Last updated: November, 2021
This Policy explains how we collect, process, use, transfer, share and retain information about users in connection with our website (the “Website”) and our innovation platform where users can create an innovation ecosystem, share ideas and response to other users’ ideas (the “Platform”).
In this Policy, “Service” means and includes the Platform and the Website.
The Service is owned and operated by CIRCLES IT INNOVATION LTD. (“we”, “our”, “us”, “Circles”).
This Policy applies to any browsing, visiting, downloading, creating a user account, uploading of information in various forms, such as textual, visual, audio or any combination thereof, or any other act or use in connection with the Service (collectively, the “Use”).
There is no legal obligation to consent to the transmission, collection, production, processing, storing or other use of the information (as described below).
You declare that you are at least 18 years of age.
Information we collect
Authentication and creating a User Account. To create a user account (“User Account”), you will be asked to provide us with your full name, your email account, password, and your organization name.
Content that you post on or to the Service may contain, or be indicative of, your information, depending on the particulars of the content (“User Content”).
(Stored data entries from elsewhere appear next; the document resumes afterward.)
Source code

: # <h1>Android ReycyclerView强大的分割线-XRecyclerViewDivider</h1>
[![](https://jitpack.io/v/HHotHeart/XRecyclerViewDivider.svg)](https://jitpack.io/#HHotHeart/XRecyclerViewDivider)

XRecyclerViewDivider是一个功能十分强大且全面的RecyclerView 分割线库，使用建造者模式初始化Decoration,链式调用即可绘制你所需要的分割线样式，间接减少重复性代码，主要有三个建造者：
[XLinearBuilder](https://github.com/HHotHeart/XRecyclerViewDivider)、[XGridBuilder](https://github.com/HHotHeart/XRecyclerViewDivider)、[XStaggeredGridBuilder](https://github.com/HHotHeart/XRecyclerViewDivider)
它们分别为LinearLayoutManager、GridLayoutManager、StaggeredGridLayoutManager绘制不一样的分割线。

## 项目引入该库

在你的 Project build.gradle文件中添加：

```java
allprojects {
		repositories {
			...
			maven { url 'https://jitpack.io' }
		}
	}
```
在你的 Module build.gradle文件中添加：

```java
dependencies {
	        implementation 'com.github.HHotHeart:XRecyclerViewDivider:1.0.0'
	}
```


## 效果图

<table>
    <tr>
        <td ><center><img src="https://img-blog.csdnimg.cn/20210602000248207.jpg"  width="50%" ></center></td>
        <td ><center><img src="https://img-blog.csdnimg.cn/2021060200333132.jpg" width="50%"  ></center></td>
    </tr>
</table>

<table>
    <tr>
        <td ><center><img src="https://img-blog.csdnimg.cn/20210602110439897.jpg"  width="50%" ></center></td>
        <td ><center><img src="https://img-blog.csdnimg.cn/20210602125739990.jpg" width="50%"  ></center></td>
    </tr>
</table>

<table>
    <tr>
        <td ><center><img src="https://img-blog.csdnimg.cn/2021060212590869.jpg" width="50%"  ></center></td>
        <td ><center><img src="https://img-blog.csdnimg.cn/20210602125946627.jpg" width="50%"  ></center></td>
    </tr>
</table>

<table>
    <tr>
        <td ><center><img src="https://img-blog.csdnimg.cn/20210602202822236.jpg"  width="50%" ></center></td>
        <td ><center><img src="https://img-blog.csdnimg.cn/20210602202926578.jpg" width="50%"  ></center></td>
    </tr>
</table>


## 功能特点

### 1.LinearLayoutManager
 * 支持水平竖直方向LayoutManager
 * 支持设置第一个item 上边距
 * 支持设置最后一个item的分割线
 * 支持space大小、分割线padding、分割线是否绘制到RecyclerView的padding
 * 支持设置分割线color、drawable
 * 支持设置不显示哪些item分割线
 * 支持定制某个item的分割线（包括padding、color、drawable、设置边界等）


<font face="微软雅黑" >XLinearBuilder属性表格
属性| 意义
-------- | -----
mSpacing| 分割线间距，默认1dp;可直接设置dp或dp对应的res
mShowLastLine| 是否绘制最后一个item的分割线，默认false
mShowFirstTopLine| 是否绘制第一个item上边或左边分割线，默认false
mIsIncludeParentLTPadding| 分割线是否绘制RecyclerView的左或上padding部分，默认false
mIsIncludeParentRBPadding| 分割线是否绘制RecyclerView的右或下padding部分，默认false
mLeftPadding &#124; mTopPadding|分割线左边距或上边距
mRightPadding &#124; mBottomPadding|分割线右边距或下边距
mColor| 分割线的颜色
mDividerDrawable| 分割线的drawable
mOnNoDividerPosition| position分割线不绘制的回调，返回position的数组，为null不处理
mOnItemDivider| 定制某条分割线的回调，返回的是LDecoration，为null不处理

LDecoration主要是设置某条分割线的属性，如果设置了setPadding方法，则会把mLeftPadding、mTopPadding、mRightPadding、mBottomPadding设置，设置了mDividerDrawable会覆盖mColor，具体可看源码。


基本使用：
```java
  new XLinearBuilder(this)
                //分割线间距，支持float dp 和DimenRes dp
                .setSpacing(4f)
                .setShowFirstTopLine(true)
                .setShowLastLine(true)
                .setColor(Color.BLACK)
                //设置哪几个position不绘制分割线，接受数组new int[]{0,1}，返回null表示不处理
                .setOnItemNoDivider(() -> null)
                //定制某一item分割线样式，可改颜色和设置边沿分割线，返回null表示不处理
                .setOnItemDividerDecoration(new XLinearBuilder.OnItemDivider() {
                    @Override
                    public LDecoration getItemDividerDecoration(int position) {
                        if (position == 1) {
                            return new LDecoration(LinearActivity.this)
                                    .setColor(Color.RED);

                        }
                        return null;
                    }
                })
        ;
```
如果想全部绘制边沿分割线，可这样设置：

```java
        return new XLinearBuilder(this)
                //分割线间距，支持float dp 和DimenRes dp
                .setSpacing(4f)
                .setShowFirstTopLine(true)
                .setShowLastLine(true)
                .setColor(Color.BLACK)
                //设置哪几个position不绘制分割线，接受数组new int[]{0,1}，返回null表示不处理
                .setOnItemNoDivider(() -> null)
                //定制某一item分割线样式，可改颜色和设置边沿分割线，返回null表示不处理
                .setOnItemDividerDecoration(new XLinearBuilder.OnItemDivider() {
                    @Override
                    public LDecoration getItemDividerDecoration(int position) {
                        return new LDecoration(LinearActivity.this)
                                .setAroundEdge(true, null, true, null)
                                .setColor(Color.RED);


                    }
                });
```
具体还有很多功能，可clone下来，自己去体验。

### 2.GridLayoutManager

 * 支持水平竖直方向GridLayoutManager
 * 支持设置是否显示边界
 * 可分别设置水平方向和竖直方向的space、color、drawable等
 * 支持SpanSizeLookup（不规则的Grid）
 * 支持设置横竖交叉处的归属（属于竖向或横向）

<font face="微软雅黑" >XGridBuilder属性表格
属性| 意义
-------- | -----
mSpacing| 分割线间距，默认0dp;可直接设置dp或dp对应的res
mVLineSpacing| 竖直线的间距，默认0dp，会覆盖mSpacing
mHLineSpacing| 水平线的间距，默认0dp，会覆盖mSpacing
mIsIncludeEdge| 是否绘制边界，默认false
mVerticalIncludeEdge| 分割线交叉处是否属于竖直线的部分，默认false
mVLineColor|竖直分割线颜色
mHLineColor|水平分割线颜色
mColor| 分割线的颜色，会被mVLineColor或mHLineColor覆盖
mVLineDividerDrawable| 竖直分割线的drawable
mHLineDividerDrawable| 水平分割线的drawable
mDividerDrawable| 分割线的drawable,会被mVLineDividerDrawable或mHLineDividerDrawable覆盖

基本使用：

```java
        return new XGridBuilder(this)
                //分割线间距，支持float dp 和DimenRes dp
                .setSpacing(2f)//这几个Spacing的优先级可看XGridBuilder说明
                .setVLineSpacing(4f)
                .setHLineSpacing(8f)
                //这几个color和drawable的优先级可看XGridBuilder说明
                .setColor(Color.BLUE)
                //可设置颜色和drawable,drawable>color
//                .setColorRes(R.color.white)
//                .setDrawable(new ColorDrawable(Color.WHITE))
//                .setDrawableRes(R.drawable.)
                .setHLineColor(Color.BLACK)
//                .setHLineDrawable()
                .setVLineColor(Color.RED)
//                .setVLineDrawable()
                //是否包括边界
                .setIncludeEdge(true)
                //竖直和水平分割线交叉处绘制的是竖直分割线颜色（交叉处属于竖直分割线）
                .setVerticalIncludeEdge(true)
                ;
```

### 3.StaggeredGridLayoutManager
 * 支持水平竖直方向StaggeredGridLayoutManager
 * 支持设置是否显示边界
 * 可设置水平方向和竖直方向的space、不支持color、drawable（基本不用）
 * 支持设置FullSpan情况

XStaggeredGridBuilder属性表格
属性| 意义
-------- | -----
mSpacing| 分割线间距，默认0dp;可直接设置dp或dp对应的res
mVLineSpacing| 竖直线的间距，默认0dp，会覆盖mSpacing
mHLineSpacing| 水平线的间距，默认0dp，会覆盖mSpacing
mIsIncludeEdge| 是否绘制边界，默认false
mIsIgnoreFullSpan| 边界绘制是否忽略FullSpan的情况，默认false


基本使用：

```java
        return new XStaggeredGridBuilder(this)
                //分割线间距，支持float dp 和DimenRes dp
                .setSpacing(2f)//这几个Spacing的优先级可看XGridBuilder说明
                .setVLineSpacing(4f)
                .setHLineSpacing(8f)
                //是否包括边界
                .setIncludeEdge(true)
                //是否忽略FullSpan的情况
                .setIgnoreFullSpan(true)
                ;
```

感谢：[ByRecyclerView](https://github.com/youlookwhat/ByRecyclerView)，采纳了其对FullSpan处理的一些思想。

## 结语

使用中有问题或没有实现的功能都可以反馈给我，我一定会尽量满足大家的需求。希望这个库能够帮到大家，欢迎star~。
Such User Content is not treated as private and you should not have any expectation of privacy or confidentiality with respect to it, as it may be available to other users of the Service.
BECAUSE THE USER CONTENT YOU UPLOAD MAY HAVE TO DO WITH THE PRIVACY OF OTHERS, YOU MUST LAWFULLY OBTAIN THE CONSENT OF ALL INDIVIDUALS (AND THE CONSENT OF THE PARENTS OR LEGAL GUARDIANS OF ALL MINORS), WHO ARE DEPICTED, SHOWN OR REFERRED TO IN THE USER CONTENT, TO INCLUDE THEM IN THE USER CONTENT AND TO USE THAT USER CONTENT FOR THE PURPOSES AND IN THE MANNER CONTEMPLATED BY THIS POLICY AND THE TERMS.
IN ANY CASE, USE CAUTION AND COMMON SENSE WHEN YOU UPLOAD USER CONTENT CONTAINING OR DEPICTING INFORMATION ABOUT YOU OR OTHERS. YOU ARE SOLELY RESPONSIBLE FOR ANY USER CONTENT THAT YOU UPLOAD.
Contacting us. To contact us via e-mail, you may be required to provide us with information, such as your name and contact details.
You must provide complete, accurate and correct details. If you do not provide the required information, or provide false, incorrect, or outdated information, we may not be able to process your request or inquiry or contact you. We may also require additional information from you, to verify your account and identity.
We automatically collect Analytical data and Device Information. We may automatically collect information about your use of the Service. For example, we may record the frequency and scope of your use of the Service, the duration of your sessions, the interactions and communications you make with the Service’s interface, and Content or User Content that you view or create while using the Service. We may collect information regarding monitoring surfing habits, usage data, information and advertisements you have viewed, web pages you have browsed, and Information from social networks. We may also automatically collect information about your personal computer or mobile device, including its model, operating system, unique device identifiers, mobile network information and the Internet Protocol (IP) address through which you accessed the Service.
We do not knowingly or intentionally collect information regarding minors. If you are a minor, you may not use the Service and may not provide any details to us.
Use of Collected information
We use the information we collect for the following purposes:
To operate and facilitate the access to and use of the Service, its features and functionalities, develop, improve and customize the Service, to manage the administrative and operational aspects of the Service;
To assess your entrepreneurship skills and work with you to help you develop your skills.
To draw conclusions in order to improve and encourage innovation processes within the organization.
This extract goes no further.